START Task data

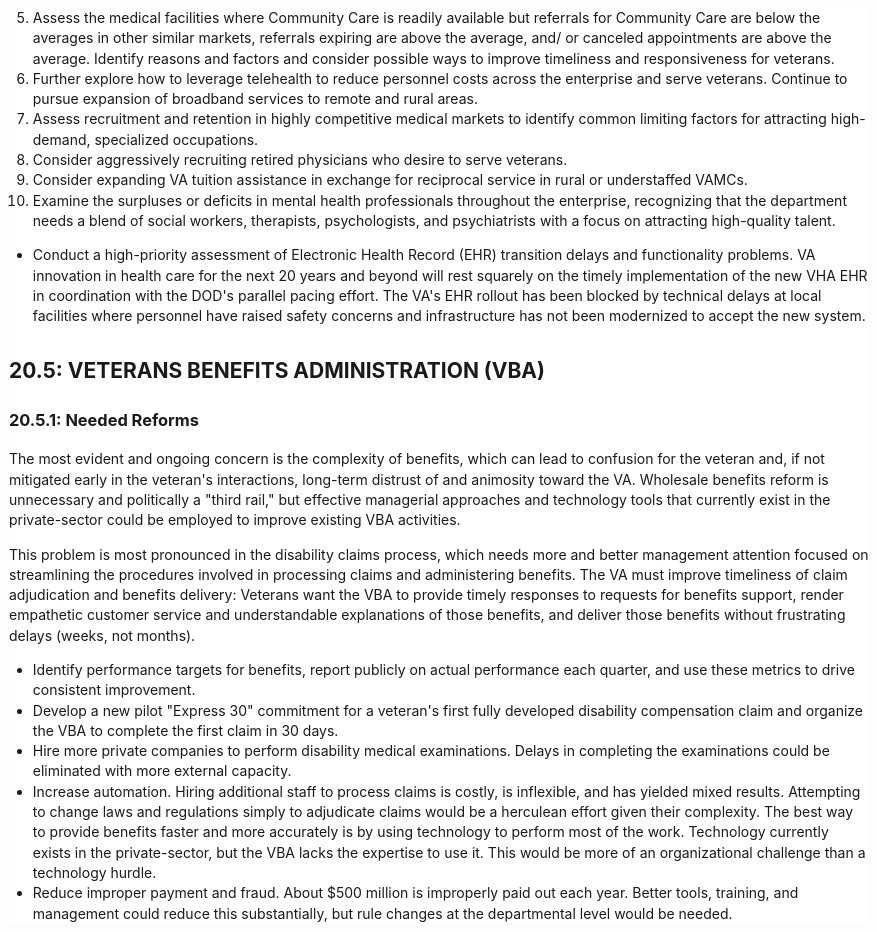   5. Assess the medical facilities where Community Care is readily available but referrals for Community Care are below the averages in other similar markets, referrals expiring are above the average, and/ or canceled appointments are above the average. Identify reasons and factors and consider possible ways to improve timeliness and responsiveness for veterans.
  6. Further explore how to leverage telehealth to reduce personnel costs across the enterprise and serve veterans. Continue to pursue expansion of broadband services to remote and rural areas.
  7. Assess recruitment and retention in highly competitive medical markets to identify common limiting factors for attracting high-demand, specialized occupations.
  8. Consider aggressively recruiting retired physicians who desire to serve veterans.
  9. Consider expanding VA tuition assistance in exchange for reciprocal service in rural or understaffed VAMCs.
  10. Examine the surpluses or deficits in mental health professionals throughout the enterprise, recognizing that the department needs a blend of social workers, therapists, psychologists, and psychiatrists with a focus on attracting high-quality talent.
- Conduct a high-priority assessment of Electronic Health Record (EHR) transition delays and functionality problems. VA innovation in health care for the next 20 years and beyond will rest squarely on the timely implementation of the new VHA EHR in coordination with the DOD's parallel pacing effort. The VA's EHR rollout has been blocked by technical delays at local facilities where personnel have raised safety concerns and infrastructure has not been modernized to accept the new system.

## 20.5: VETERANS BENEFITS ADMINISTRATION (VBA)

### 20.5.1: Needed Reforms

The most evident and ongoing concern is the complexity of benefits, which can lead to confusion for the veteran and, if not mitigated early in the veteran's interactions, long-term distrust of and animosity toward the VA. Wholesale benefits reform is unnecessary and politically a "third rail," but effective managerial approaches and technology tools that currently exist in the private-sector could be employed to improve existing VBA activities.

This problem is most pronounced in the disability claims process, which needs more and better management attention focused on streamlining the procedures involved in processing claims and administering benefits. The VA must improve timeliness of claim adjudication and benefits delivery: Veterans want the VBA to provide timely responses to requests for benefits support, render empathetic customer service and understandable explanations of those benefits, and deliver those benefits without frustrating delays (weeks, not months).

- Identify performance targets for benefits, report publicly on actual performance each quarter, and use these metrics to drive consistent improvement.
- Develop a new pilot "Express 30" commitment for a veteran's first fully developed disability compensation claim and organize the VBA to complete the first claim in 30 days.
- Hire more private companies to perform disability medical examinations. Delays in completing the examinations could be eliminated with more external capacity.
- Increase automation. Hiring additional staff to process claims is costly, is inflexible, and has yielded mixed results. Attempting to change laws and regulations simply to adjudicate claims would be a herculean effort given their complexity. The best way to provide benefits faster and more accurately is by using technology to perform most of the work. Technology currently exists in the private-sector, but the VBA lacks the expertise to use it. This would be more of an organizational challenge than a technology hurdle.
- Reduce improper payment and fraud. About $500 million is improperly paid out each year. Better tools, training, and management could reduce this substantially, but rule changes at the departmental level would be needed.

END Task data

The lines above that hold "attracting" are the result; show every one of them.

• [Result of the task]
  7. Assess recruitment and retention in highly competitive medical markets to identify common limiting factors for attracting high-demand, specialized occupations.
  10. Examine the surpluses or deficits in mental health professionals throughout the enterprise, recognizing that the department needs a blend of social workers, therapists, psychologists, and psychiatrists with a focus on attracting high-quality talent.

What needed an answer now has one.